The
mu-opioid receptor is an
autoreceptor on hypothalamic
beta-endorphin neurons that when activated inhibits cell firing via increasing an inwardly rectifying
potassium conductance. The membrane hyperpolarization to
DAMGO ([D-Ala2, N-Me-Phe4, Gly-ol5]-
enkephalin) in
beta-endorphin and other arcuate (
ARC) neurons was investigated in hypothalamic slices from control and
morphine-treated, ovariectomized guinea pigs. Chronic
morphine treatment caused both a decreased potency (EC50 220 +/- 10 nM vs. 64 +/- 3 nM in controls) and a decreased efficacy (Vmax: -7.1 +/- 1.1 mV vs. -10.7 +/- 0.6 mV in controls) of
DAMGO in a population of
ARC neurons including
beta-endorphin neurons. In another population of
ARC neurons from
morphine-treated animals,
DAMGO was less potent (EC50: 110 +/- 4 nm) than in controls (EC50: 64 +/- 3nM), but there was not a significant change in the efficacy of
DAMGO. Twenty percent of
ARC neurons did not exhibit any signs of tolerance. The density of
mu-opioid receptors labeled with the antagonist radioligand [3H]

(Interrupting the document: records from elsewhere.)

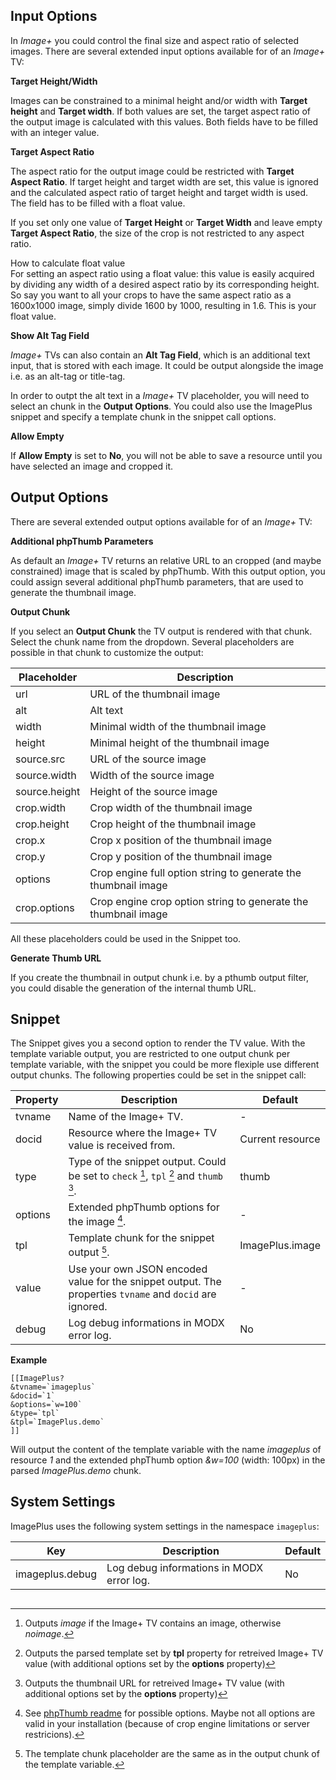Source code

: ## Input Options

In *Image+* you could control the final size and aspect ratio of selected images. There are several extended input 
options available for of an *Image+* TV:

**Target Height/Width**

Images can be constrained to a minimal height and/or width with **Target height** and **Target width**. If both values 
are set, the target aspect ratio of the output image is calculated with this values. Both fields have to be filled with 
an integer value.

**Target Aspect Ratio**
 
The aspect ratio for the output image could be restricted with **Target Aspect Ratio**. If target height and target 
width are set, this value is ignored and the calculated aspect ratio of target height and target width is used. 
The field has to be filled with a float value.
 
If you set only one value of **Target Height** or **Target Width** and leave empty **Target Aspect Ratio**, the size of 
the crop is not restricted to any aspect ratio.

<div class="panel panel-default">
    <div class="panel-heading">
        How to calculate float value
    </div>
    <div class="panel-body">
        For setting an aspect ratio using a float value: this value is easily acquired by dividing any width of a desired aspect ratio by its corresponding height. So say you want to all your crops to have the same aspect ratio as a 1600x1000 image, simply divide 1600 by 1000, resulting in 1.6. This is your float value.
    </div>
</div>
              
**Show Alt Tag Field**

*Image+* TVs can also contain an **Alt Tag Field**, which is an additional text input, that is stored with each image. 
It could be output alongside the image i.e. as an alt-tag or title-tag.

In order to outpt the alt text in a *Image+* TV placeholder, you will need to select an chunk in the **Output 
Options**. You could also use the ImagePlus snippet and specify a template chunk in the snippet call options.

**Allow Empty**

If **Allow Empty** is set to **No**, you will not be able to save a resource until you have selected an image and 
cropped it.

## Output Options

There are several extended output options available for of an *Image+* TV:

**Additional phpThumb Parameters**

As default an *Image+* TV returns an relative URL to an cropped (and maybe constrained) image that is scaled by 
phpThumb. With this output option, you could assign several additional phpThumb parameters, that are used to generate 
the thumbnail image.

**Output Chunk**

If you select an **Output Chunk** the TV output is rendered with that chunk. Select the chunk name from the dropdown. 
Several placeholders are possible in that chunk to customize the output:

Placeholder | Description
------------|------------
url | URL of the thumbnail image
alt | Alt text
width | Minimal width of the thumbnail image
height | Minimal height of the thumbnail image
source.src | URL of the source image
source.width | Width of the source image
source.height | Height of the source image
crop.width | Crop width of the thumbnail image
crop.height | Crop height of the thumbnail image
crop.x | Crop x position of the thumbnail image
crop.y | Crop y position of the thumbnail image
options | Crop engine full option string to generate the thumbnail image
crop.options | Crop engine crop option string to generate the thumbnail image

All these placeholders could be used in the Snippet too.

**Generate Thumb URL**

If you create the thumbnail in output chunk i.e. by a pthumb output filter, you could disable the generation of the 
internal thumb URL. 

## Snippet
The Snippet gives you a second option to render the TV value. With the template variable output, you are 
restricted to one output chunk per template variable, with the snippet you could be more flexiple use different output chunks. The following 
properties could be set in the snippet call:

Property | Description | Default
---------|-------------|--------
tvname | Name of the Image+ TV. | -
docid | Resource where the Image+ TV value is received from. | Current resource
type | Type of the snippet output. Could be set to `check` [^1], `tpl` [^2] and `thumb` [^3]. | thumb
options | Extended phpThumb options for the image [^4]. | -
tpl | Template chunk for the snippet output [^5]. | ImagePlus.image
value | Use your own JSON encoded value for the snippet output. The properties `tvname` and `docid` are ignored. | -
debug | Log debug informations in MODX error log. | No

**Example**

```
[[ImagePlus? 
&tvname=`imageplus` 
&docid=`1`
&options=`w=100` 
&type=`tpl` 
&tpl=`ImagePlus.demo`
]]
```

Will output the content of the template variable with the name *imageplus* of resource *1* and the extended phpThumb option *&w=100* (width: 100px) in the parsed *ImagePlus.demo* chunk.

## System Settings

ImagePlus uses the following system settings in the namespace `imageplus`:

Key | Description | Default
----|-------------|--------
imageplus.debug | Log debug informations in MODX error log. | No

[^1]: Outputs *image* if the Image+ TV contains an image, otherwise *noimage*.
[^2]: Outputs the parsed template set by **tpl** property for retreived Image+ TV value (with additional options set by the **options** property) 
[^3]: Outputs the thumbnail URL for retreived Image+ TV value (with additional options set by the **options** property)
[^4]: See [phpThumb readme](http://phpthumb.sourceforge.net/demo/docs/phpthumb.readme.txt) for possible options. Maybe not all options are valid in your installation (because of crop engine limitations or server restricions).
[^5]: The template chunk placeholder are the same as in the output chunk of the template variable.

<!-- Piwik -->
<script type="text/javascript">
  var _paq = _paq || [];
  _paq.push(['trackPageView']);
  _paq.push(['enableLinkTracking']);
  (function() {
    var u="//piwik.partout.info/";
    _paq.push(['setTrackerUrl', u+'piwik.php']);
    _paq.push(['setSiteId', 13]);
    var d=document, g=d.createElement('script'), s=d.getElementsByTagName('script')[0];
    g.type='text/javascript'; g.async=true; g.defer=true; g.src=u+'piwik.js'; s.parentNode.insertBefore(g,s);
  })();
</script>
<noscript><p><img src="//piwik.partout.info/piwik.php?idsite=13" style="border:0;" alt="" /></p></noscript>
<!-- End Piwik Code -->
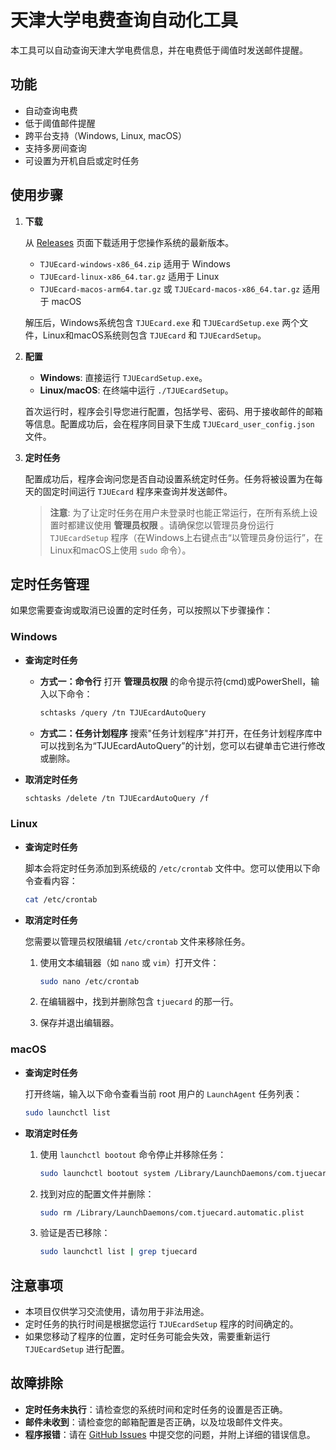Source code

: # 天津大学电费查询自动化工具

本工具可以自动查询天津大学电费信息，并在电费低于阈值时发送邮件提醒。

## 功能

- 自动查询电费
- 低于阈值邮件提醒
- 跨平台支持（Windows, Linux, macOS）
- 支持多房间查询
- 可设置为开机自启或定时任务

## 使用步骤

1. **下载**

   从 [Releases](https://github.com/bbbugg/TjuEcard/releases) 页面下载适用于您操作系统的最新版本。
    - `TJUEcard-windows-x86_64.zip` 适用于 Windows
    - `TJUEcard-linux-x86_64.tar.gz` 适用于 Linux
    - `TJUEcard-macos-arm64.tar.gz` 或 `TJUEcard-macos-x86_64.tar.gz` 适用于 macOS

   解压后，Windows系统包含 `TJUEcard.exe` 和 `TJUEcardSetup.exe` 两个文件，Linux和macOS系统则包含 `TJUEcard` 和
   `TJUEcardSetup`。

2. **配置**

    - **Windows**: 直接运行 `TJUEcardSetup.exe`。
    - **Linux/macOS**: 在终端中运行 `./TJUEcardSetup`。

   首次运行时，程序会引导您进行配置，包括学号、密码、用于接收邮件的邮箱等信息。配置成功后，会在程序同目录下生成
   `TJUEcard_user_config.json` 文件。

3. **定时任务**

   配置成功后，程序会询问您是否自动设置系统定时任务。任务将被设置为在每天的固定时间运行 `TJUEcard` 程序来查询并发送邮件。

   > **注意**: 为了让定时任务在用户未登录时也能正常运行，在所有系统上设置时都建议使用 **管理员权限** 。请确保您以管理员身份运行
   `TJUEcardSetup` 程序（在Windows上右键点击“以管理员身份运行”，在Linux和macOS上使用 `sudo` 命令）。

## 定时任务管理

如果您需要查询或取消已设置的定时任务，可以按照以下步骤操作：

### Windows

- **查询定时任务**

    - **方式一：命令行**
      打开 **管理员权限** 的命令提示符(cmd)或PowerShell，输入以下命令：
      ```bash
      schtasks /query /tn TJUEcardAutoQuery
      ```
    - **方式二：任务计划程序**
      搜索"任务计划程序"并打开，在任务计划程序库中可以找到名为“TJUEcardAutoQuery”的计划，您可以右键单击它进行修改或删除。

- **取消定时任务**

  ```bash
  schtasks /delete /tn TJUEcardAutoQuery /f
  ```

### Linux

- **查询定时任务**

  脚本会将定时任务添加到系统级的 `/etc/crontab` 文件中。您可以使用以下命令查看内容：

  ```bash
  cat /etc/crontab
  ```

- **取消定时任务**

  您需要以管理员权限编辑 `/etc/crontab` 文件来移除任务。

    1. 使用文本编辑器（如 `nano` 或 `vim`）打开文件：

       ```bash
       sudo nano /etc/crontab
       ```

    2. 在编辑器中，找到并删除包含 `tjuecard` 的那一行。
    3. 保存并退出编辑器。

### macOS

- **查询定时任务**

  打开终端，输入以下命令查看当前 root 用户的 `LaunchAgent` 任务列表：

  ```zsh
  sudo launchctl list
  ```

- **取消定时任务**

    1. 使用 `launchctl bootout` 命令停止并移除任务：

       ```zsh
       sudo launchctl bootout system /Library/LaunchDaemons/com.tjuecard.automatic.plist
       ```

    2. 找到对应的配置文件并删除：
    
       ``` zsh
       sudo rm /Library/LaunchDaemons/com.tjuecard.automatic.plist
       ```
    
    3. 验证是否已移除：
    
       ``` zsh
       sudo launchctl list | grep tjuecard
       ```

## 注意事项

- 本项目仅供学习交流使用，请勿用于非法用途。
- 定时任务的执行时间是根据您运行 `TJUEcardSetup` 程序的时间确定的。
- 如果您移动了程序的位置，定时任务可能会失效，需要重新运行 `TJUEcardSetup` 进行配置。

## 故障排除

- **定时任务未执行**：请检查您的系统时间和定时任务的设置是否正确。
- **邮件未收到**：请检查您的邮箱配置是否正确，以及垃圾邮件文件夹。
- **程序报错**：请在 [GitHub Issues](https://github.com/bbbugg/TJUEcard/issues) 中提交您的问题，并附上详细的错误信息。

diprenorphine was found to be significantly decreased in the
ARC and surrounding mediobasal hypothalamus after
morphine treatment (Bmax: 217 +/- 9 vs. 276 +/- 16 fmol/mg
protein in controls), which is consistent with the altered response in
beta-endorphin neurons. In summary, chronic
morphine treatment decreases
mu-opioid receptor density and the functional coupling of
mu-opioid receptors to K+ channels in
ARC neurons. This expression of
morphine tolerance by
beta-endorphin (
ARC) neurons may serve as a homeostatic mechanism to maintain
opioid control of a variety of systems ranging from reproduction to motivation and reward.